Restando a Forese, va ricordato che il personaggio ritorna nel XXIII del Purgatorio, girone dei golosi, affettuosamente dialogante con Dante: l’episodio è una sorta di «palinodia», secondo Grimaldi, cioè di ritrattazione nella quale i due fanno reciproca ammenda di una comune esperienza passata. Soccorre ora, per una lettura convincente e molto attenta non solo del canto in questione ma in generale della seconda cantica, il commento a cura di Saverio Bellomo e Stefano Carrai appena uscito da Einaudi («Nuova raccolta di classici italiani annotati»).
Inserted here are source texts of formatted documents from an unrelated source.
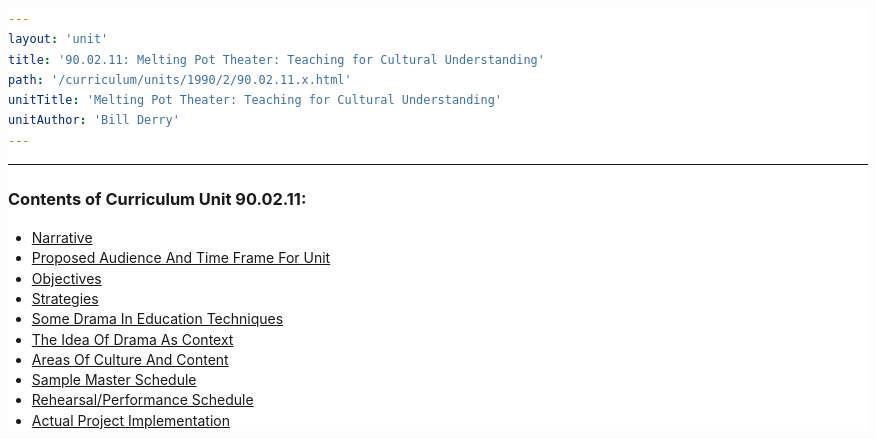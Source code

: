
 ```yaml
---
layout: 'unit'
title: '90.02.11: Melting Pot Theater: Teaching for Cultural Understanding'
path: '/curriculum/units/1990/2/90.02.11.x.html'
unitTitle: 'Melting Pot Theater: Teaching for Cultural Understanding'
unitAuthor: 'Bill Derry'
---
```


<body>
<hr/>
 <h3>
  Contents of Curriculum Unit 90.02.11:
 </h3>
 <ul>
  <a href="#a">
   <li>
    Narrative
   </li>
  </a>
  <a href="#b">
   <li>
    Proposed Audience And Time Frame For Unit
   </li>
  </a>
  <a href="#c">
   <li>
    Objectives
   </li>
  </a>
  <a href="#d">
   <li>
    Strategies
   </li>
  </a>
  <a href="#e">
   <li>
    Some Drama In Education Techniques
   </li>
  </a>
  <a href="#f">
   <li>
    The Idea Of Drama As Context
   </li>
  </a>
  <a href="#g">
   <li>
    Areas Of Culture And Content
   </li>
  </a>
  <a href="#h">
   <li>
    Sample Master Schedule
   </li>
  </a>
  <a href="#i">
   <li>
    Rehearsal/Performance Schedule
   </li>
  </a>
  <a href="#j">
   <li>
    Actual Project Implementation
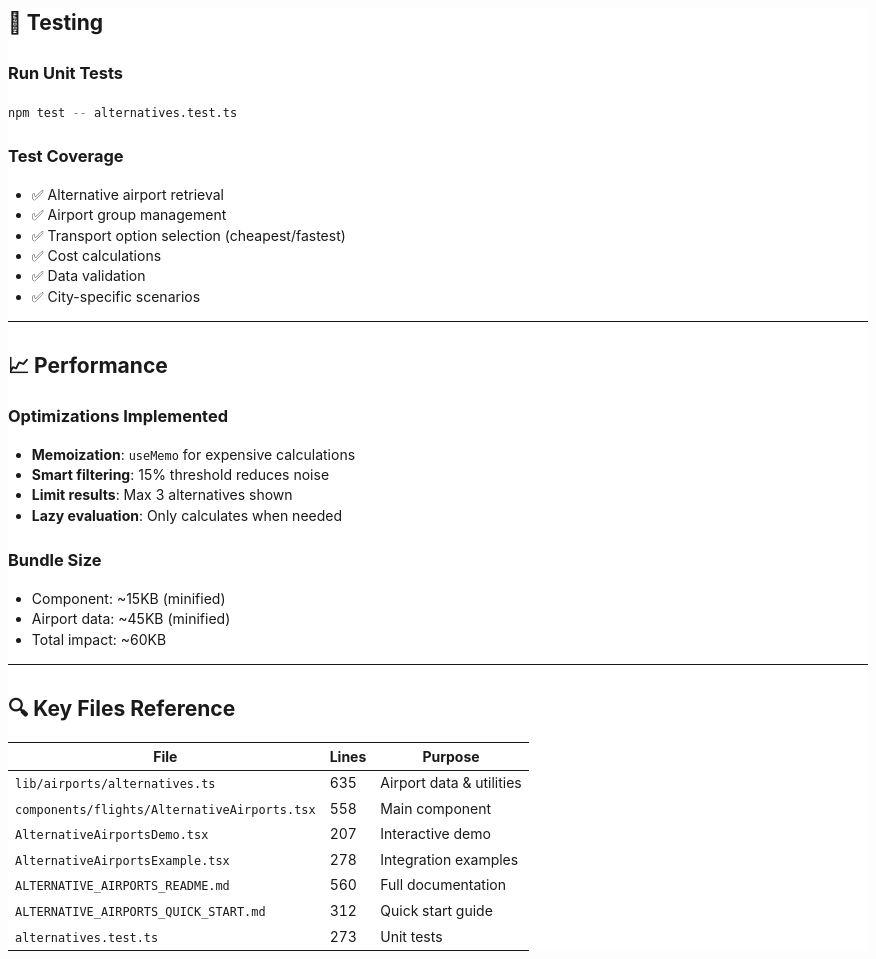 
## 🧪 Testing

### Run Unit Tests

```bash
npm test -- alternatives.test.ts
```

### Test Coverage
- ✅ Alternative airport retrieval
- ✅ Airport group management
- ✅ Transport option selection (cheapest/fastest)
- ✅ Cost calculations
- ✅ Data validation
- ✅ City-specific scenarios

---

## 📈 Performance

### Optimizations Implemented
- **Memoization**: `useMemo` for expensive calculations
- **Smart filtering**: 15% threshold reduces noise
- **Limit results**: Max 3 alternatives shown
- **Lazy evaluation**: Only calculates when needed

### Bundle Size
- Component: ~15KB (minified)
- Airport data: ~45KB (minified)
- Total impact: ~60KB

---

## 🔍 Key Files Reference

| File | Lines | Purpose |
|------|-------|---------|
| `lib/airports/alternatives.ts` | 635 | Airport data & utilities |
| `components/flights/AlternativeAirports.tsx` | 558 | Main component |
| `AlternativeAirportsDemo.tsx` | 207 | Interactive demo |
| `AlternativeAirportsExample.tsx` | 278 | Integration examples |
| `ALTERNATIVE_AIRPORTS_README.md` | 560 | Full documentation |
| `ALTERNATIVE_AIRPORTS_QUICK_START.md` | 312 | Quick start guide |
| `alternatives.test.ts` | 273 | Unit tests |
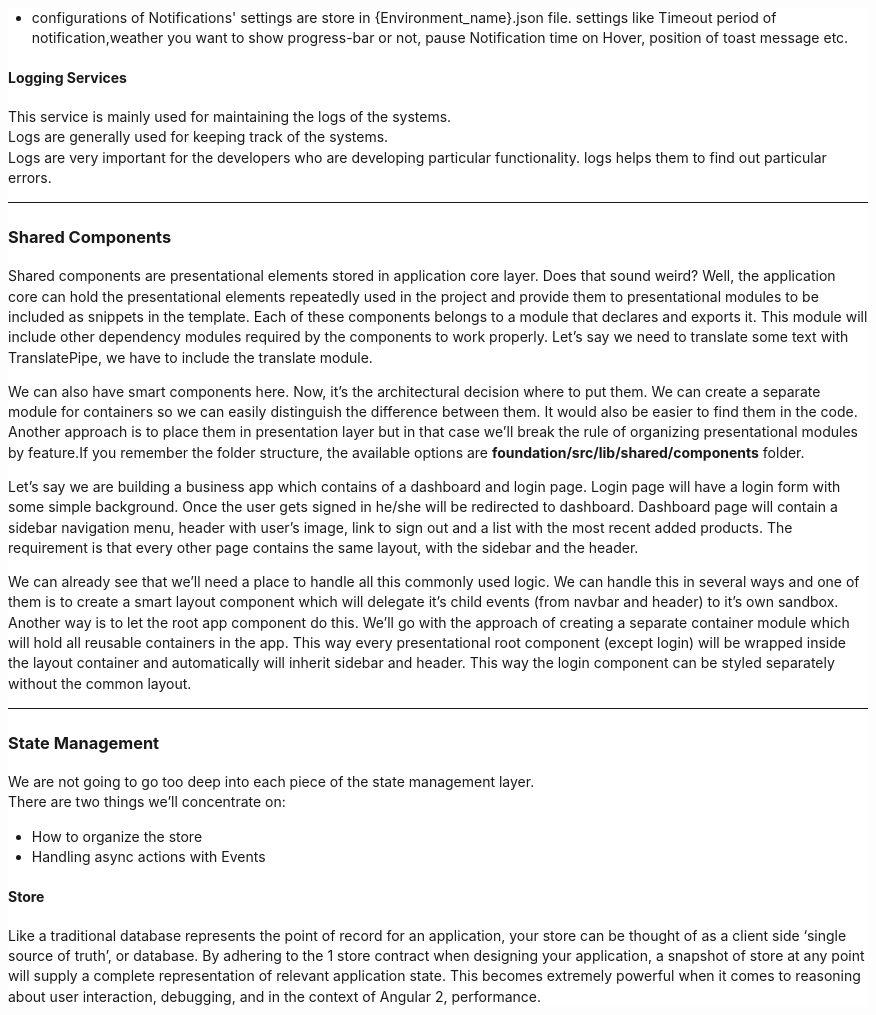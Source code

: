 
* configurations of Notifications' settings are store in {Environment_name}.json file. settings like Timeout period of notification,weather you want to show progress-bar or not, pause Notification time on Hover, position of toast message etc.

 
#### Logging Services
This service is mainly used for maintaining the logs of the systems.   
Logs are generally used for keeping track of the systems.  
Logs are very important for the developers who are developing particular functionality. logs helps them to find out particular errors.
  
---
### Shared Components
Shared components are presentational elements stored in application core layer. Does that sound weird? Well, the application core can hold the presentational elements repeatedly used in the project and provide them to presentational modules to be included as snippets in the template. Each of these components belongs to a module that declares and exports it. This module will include other dependency modules required by the components to work properly. Let’s say we need to translate some text with TranslatePipe, we have to include the translate module.

We can also have smart components here. Now, it’s the architectural decision where to put them. We can create a separate module for containers so we can easily distinguish the difference between them. It would also be easier to find them in the code. Another approach is to place them in presentation layer but in that case we’ll break the rule of organizing presentational modules by feature.If you remember the folder structure, the available options are **foundation/src/lib/shared/components** folder.

Let’s say we are building a business app which contains of a dashboard and login page. Login page will have a login form with some simple background. Once the user gets signed in he/she will be redirected to dashboard. Dashboard page will contain a sidebar navigation menu, header with user’s image, link to sign out and a list with the most recent added products. The requirement is that every other page contains the same layout, with the sidebar and the header.

We can already see that we’ll need a place to handle all this commonly used logic. We can handle this in several ways and one of them is to create a smart layout component which will delegate it’s child events (from navbar and header) to it’s own sandbox. Another way is to let the root app component do this. We’ll go with the approach of creating a separate container module which will hold all reusable containers in the app. This way every presentational root component (except login) will be wrapped inside the layout container and automatically will inherit sidebar and header. This way the login component can be styled separately without the common layout.

---
### State Management
We are not going to go too deep into each piece of the state management layer.  
There are two things we’ll concentrate on:
* How to organize the store
* Handling async actions with Events 

#### Store
Like a traditional database represents the point of record for an application, your store can be thought of as a client side ‘single source of truth’, or database. By adhering to the 1 store contract when designing your application, a snapshot of store at any point will supply a complete representation of relevant application state. This becomes extremely powerful when it comes to reasoning about user interaction, debugging, and in the context of Angular 2, performance.
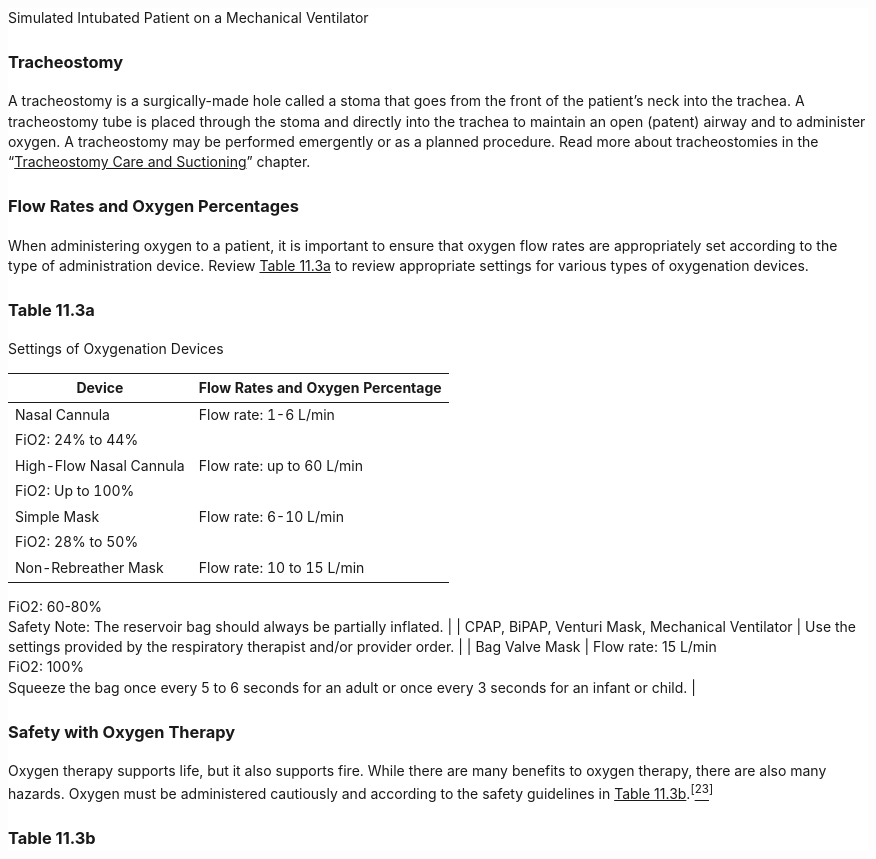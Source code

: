 Simulated Intubated Patient on a Mechanical Ventilator

### Tracheostomy

A tracheostomy is a surgically-made hole called a stoma that goes from the front of the patient’s neck into the trachea. A tracheostomy tube is placed through the stoma and directly into the trachea to maintain an open (patent) airway and to administer oxygen. A tracheostomy may be performed emergently or as a planned procedure. Read more about tracheostomies in the “[Tracheostomy Care and Suctioning](https://wtcs.pressbooks.pub/nursingskills/chapter/22-2-basic-concepts-related-to-suctioning/)” chapter.

### Flow Rates and Oxygen Percentages

When administering oxygen to a patient, it is important to ensure that oxygen flow rates are appropriately set according to the type of administration device. Review [Table 11.3a](https://www.ncbi.nlm.nih.gov/books/NBK593208/table/ch11oxytherapy.T.settings_of_oxygenation/?report=objectonly) to review appropriate settings for various types of oxygenation devices.

### Table 11.3a

Settings of Oxygenation Devices

| Device | Flow Rates and Oxygen Percentage |
| --- | --- |
| Nasal Cannula | Flow rate: 1-6 L/min  
FiO2: 24% to 44% |
| High-Flow Nasal Cannula | Flow rate: up to 60 L/min  
FiO2: Up to 100% |
| Simple Mask | Flow rate: 6-10 L/min  
FiO2: 28% to 50% |
| Non-Rebreather Mask | Flow rate: 10 to 15 L/min  
FiO2: 60-80%  
Safety Note: The reservoir bag should always be partially inflated. |
| CPAP, BiPAP, Venturi Mask, Mechanical Ventilator | Use the settings provided by the respiratory therapist and/or provider order. |
| Bag Valve Mask | Flow rate: 15 L/min  
FiO2: 100%  
Squeeze the bag once every 5 to 6 seconds for an adult or once every 3 seconds for an infant or child. |

### Safety with Oxygen Therapy

Oxygen therapy supports life, but it also supports fire. While there are many benefits to oxygen therapy, there are also many hazards. Oxygen must be administered cautiously and according to the safety guidelines in [Table 11.3b](https://www.ncbi.nlm.nih.gov/books/NBK593208/table/ch11oxytherapy.T.oxygen_therapy_safety_g/?report=objectonly).<sup>[</sup>[<sup>23</sup>](https://www.ncbi.nlm.nih.gov/books/NBK593208/#)<sup>]</sup>

### Table 11.3b
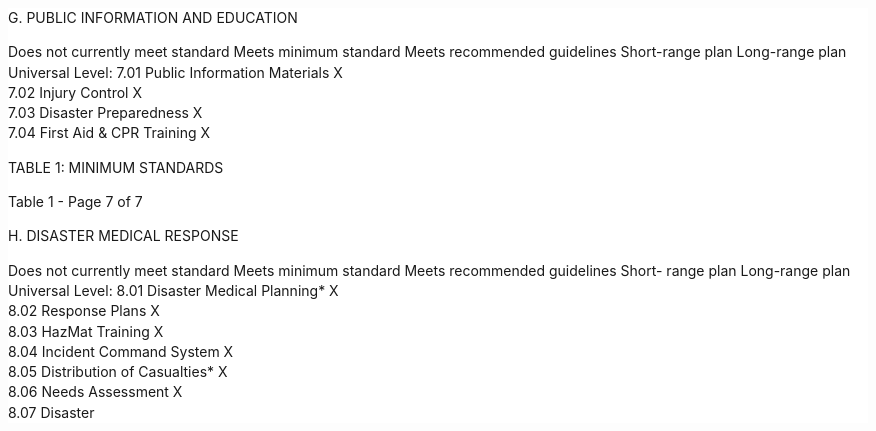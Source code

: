 G.  PUBLIC INFORMATION AND EDUCATION 
 
 
Does not 
currently 
meet standard 
Meets 
minimum 
standard 
Meets 
recommended 
guidelines 
Short-range 
plan 
Long-range 
plan 
Universal Level: 
7.01 Public Information 
 Materials 
 X    
7.02 Injury Control 
 X    
7.03 Disaster 
 Preparedness 
 X    
7.04 First Aid & CPR 
  Training 
 X    
 
  

TABLE 1: MINIMUM STANDARDS 
 
Table 1 - Page 7 of 7 
 
H.  DISASTER MEDICAL RESPONSE 
 
 
Does not 
currently meet 
standard 
Meets 
minimum 
standard 
Meets 
recommended 
guidelines 
Short-
range plan 
Long-range 
plan 
Universal Level: 
8.01 Disaster Medical 
 Planning* 
 X    
8.02 Response Plans 
 X    
8.03 HazMat Training 
 X    
8.04 Incident Command 
 System 
 X    
8.05 Distribution of 
 Casualties* 
 X    
8.06 Needs Assessment 
 X    
8.07 Disaster 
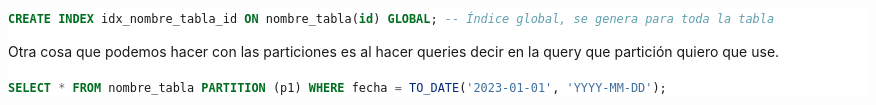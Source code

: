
   ```sql
CREATE INDEX idx_nombre_tabla_id ON nombre_tabla(id) GLOBAL; -- Índice global, se genera para toda la tabla
```

Otra cosa que podemos hacer con las particiones es al hacer queries decir en la query que partición quiero que use.
```sql
SELECT * FROM nombre_tabla PARTITION (p1) WHERE fecha = TO_DATE('2023-01-01', 'YYYY-MM-DD');
```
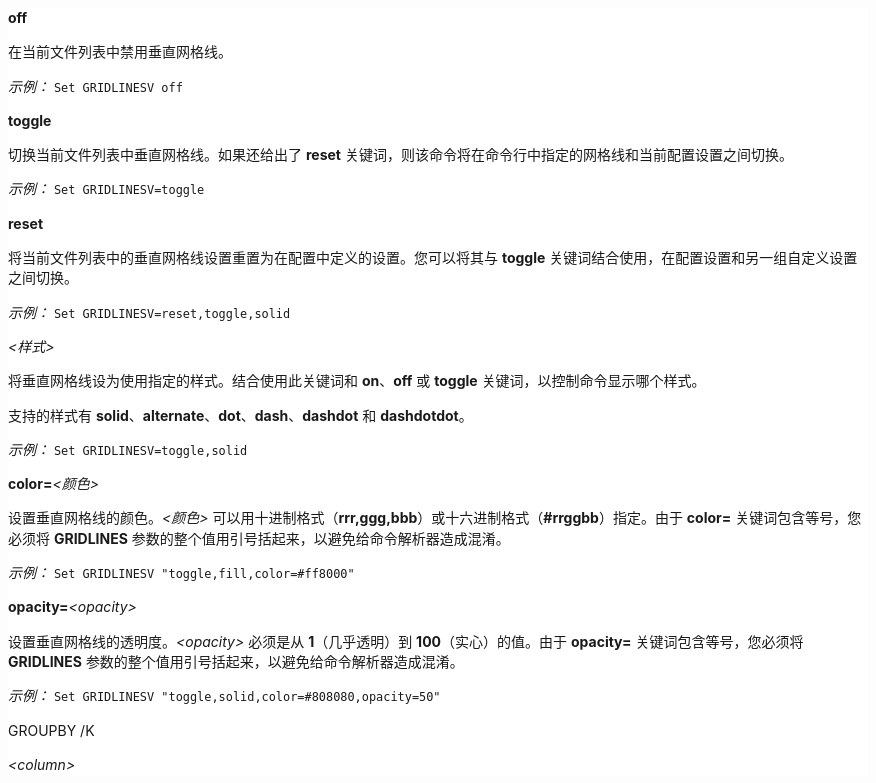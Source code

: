 **off**</td><td>

在当前文件列表中禁用垂直网格线。

*示例：* `Set GRIDLINESV off`
</td></tr><tr><td>
</td><td>
</td><td>

**toggle**</td><td>

切换当前文件列表中垂直网格线。如果还给出了 **reset** 关键词，则该命令将在命令行中指定的网格线和当前配置设置之间切换。

*示例：* `Set GRIDLINESV=toggle`
</td></tr><tr><td>
</td><td>
</td><td>

**reset**</td><td>

将当前文件列表中的垂直网格线设置重置为在配置中定义的设置。您可以将其与 **toggle** 关键词结合使用，在配置设置和另一组自定义设置之间切换。

*示例：* `Set GRIDLINESV=reset,toggle,solid`
</td></tr><tr><td>
</td><td>
</td><td>

*\<样式\>*</td><td>

将垂直网格线设为使用指定的样式。结合使用此关键词和 **on**、**off** 或 **toggle** 关键词，以控制命令显示哪个样式。

支持的样式有 **solid**、**alternate**、**dot**、**dash**、**dashdot** 和 **dashdotdot**。

*示例：* `Set GRIDLINESV=toggle,solid`
</td></tr><tr><td>
</td><td>
</td><td>

**color=***\<颜色\>*</td><td>

设置垂直网格线的颜色。*\<颜色\>* 可以用十进制格式（**rrr,ggg,bbb**）或十六进制格式（**\#rrggbb**）指定。由于 **color=** 关键词包含等号，您必须将 **GRIDLINES** 参数的整个值用引号括起来，以避免给命令解析器造成混淆。

*示例：* `Set GRIDLINESV "toggle,fill,color=#ff8000"`
</td></tr><tr><td>
</td><td>
</td><td>

**opacity=***\<opacity\>*</td><td>

设置垂直网格线的透明度。*\<opacity\>* 必须是从 **1**（几乎透明）到 **100**（实心）的值。由于 **opacity=** 关键词包含等号，您必须将 **GRIDLINES** 参数的整个值用引号括起来，以避免给命令解析器造成混淆。

*示例：* `Set GRIDLINESV "toggle,solid,color=#808080,opacity=50"`
</td></tr><tr><td>
GROUPBY</td><td>
/K</td><td>

*\<column\>*</td><td>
Sul modello sperimentato da Bellomo per l’Inferno (apparso nel 2013), il commento, purtroppo interrotto dalla morte precoce del primo curatore e completato da Carrai per gli ultimi tre canti, mantiene tutti i pregi di quel primo volume: sobrietà della notazione, ma soprattutto una discorsività nei cappelli iniziali e conclusivi di ogni canto, capace di sciogliere questioni complicate e di offrire chiavi di lettura inedite. «Sospetto – scrive Bellomo – che le stesse manifestazioni di reciproca amicizia da parte di Dante e di Forese, in questo canto e anche nel successivo, così intense da spingere alcuni critici a vedere appunto in questo sentimento la cifra dell’episodio, siano invece il rovesciamento della inimicizia probabilmente altrettanto affettata nella tenzone». Tanto benevoli qua, quanto ostili là, quasi a rimediare all’antica ferocia. L’eco di quello scambio, legato alla volgarità e all’insulto gratuito, impone al Poeta il pentimento (e forse la vergogna al cospetto di Virgilio) per quelle ingiurie che non erano dettate da odio quanto da un intento giocoso forse sfuggito di mano.